Môle hydatiforme partielle (1-6) : Cette pathologie est moins fréquente que la môle complète (25 à 43% des grossesses môlaires, patientes plus âgées que dans la môle complète 25 vs 23 ans), présente la même symptomatologie hormis l’absence d’hypertrophie utérine et une toxémie plus tardive, les taux d’hCG sont faibles ou normaux, elle survient entre la 9ème et 34ème semaine d’aménorrhée. NB rares cas de môle invasive ou choriocarcinome après môle partielle (7 ;8).
Imagerie : À l’échographie : aspect floconneux du contenu intra-utérin (9), petit sac ovulaire avec un embryon généralement mort.
Macroscopie  : volume peu abondant de 100 à 200 ml, les villosités sont plus petites que dans la môle complète (2 à 4 mm avec plis transversaux à la loupe) parfois fœtus en général macéré en retard de croissance avec anomalies congénitales (malformations du SNC dans deux tiers des cas) ou débris embryonnaires. image1 Parfois avec jumeau. Les placentas triploïdes se singularisent par un développement arrêté à différentes phases de la grossesse, allant des triploïdies microscopiques aux môles partielles, embryonnées (villosités vésiculaires entourant, contrairement à la môle hydatiforme classique, une cavité amniotique avec membrane, cordon ombilical).

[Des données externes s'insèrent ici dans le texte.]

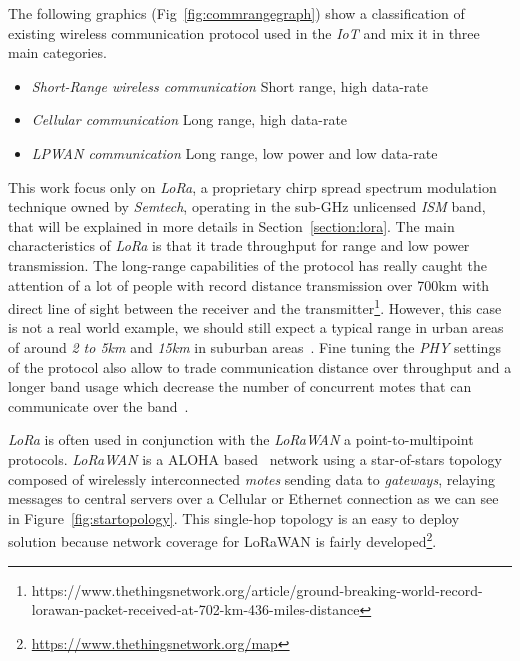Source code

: The following graphics (Fig~\ref{fig:commrangegraph}) show a classification of
existing wireless communication protocol used in the \emph{IoT} and mix it in three 
main categories.

\begin{itemize}
    \item \emph{Short-Range wireless communication} Short range, high data-rate
    \item \emph{Cellular communication} Long range, high data-rate
    \item \emph{LPWAN communication} Long range, low power and low data-rate
\end{itemize}



This work focus only on \emph{LoRa}, a proprietary chirp spread spectrum
modulation technique owned by \emph{Semtech}, operating in the sub-GHz
unlicensed \emph{ISM} band, that will be explained in more details in 
Section~\ref{section:lora}.
The main characteristics of \emph{LoRa} is that it trade throughput for range
and low power transmission. 
The long-range capabilities of the protocol has really caught the attention of
a lot of people with record distance transmission over 700km
with direct line of sight between the receiver and the
transmitter\footnote{https://www.thethingsnetwork.org/article/ground-breaking-world-record-lorawan-packet-received-at-702-km-436-miles-distance}.
However, this case is not a real world example, we should still expect a typical 
range in urban areas of around \emph{2 to 5km} and \emph{15km} in suburban
areas~\cite{8030482}. Fine tuning the \emph{PHY} settings of the protocol also
allow to trade communication distance over throughput and a longer band usage
which decrease the number of concurrent motes that can communicate over the
band~\cite{10.1145/2988287.2989163}.

\emph{LoRa} is often used in conjunction with the \emph{LoRaWAN} a 
point-to-multipoint protocols.
\emph{LoRaWAN} is a ALOHA based~\cite{loraalliance:lorawanspecification} network
using a star-of-stars topology composed of wirelessly interconnected 
\emph{motes} sending data to \emph{gateways}, relaying messages to central 
servers over a Cellular or Ethernet connection as we can see in 
Figure~\ref{fig:startopology}.
This single-hop topology is an easy to deploy solution because network coverage
for LoRaWAN is fairly
developed\footnote{\url{https://www.thethingsnetwork.org/map}}.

Histologie  : La môle partielle présente 2 populations de villosités, une de taille normale, parfois fibreuses (présence fréquente d’embryon), et une autre hydropique (jusqu’à 2-3 mm de diamètre). Prolifération trophoblastique focale (moins marquée que dans la môle complète avec moins d’atypies, cette prolifération peut être circonférentielle, irrégulière). Contrairement à celle-ci, le gonflement hydropique est focal et moins marqué avec cisternes plus focales et moins nettes. Les formes précoces sont de diagnostic difficile en l’absence de cisternes et d’hyperplasie trophoblastique Virchows Arch. 2013 Feb ;462(2):175-82.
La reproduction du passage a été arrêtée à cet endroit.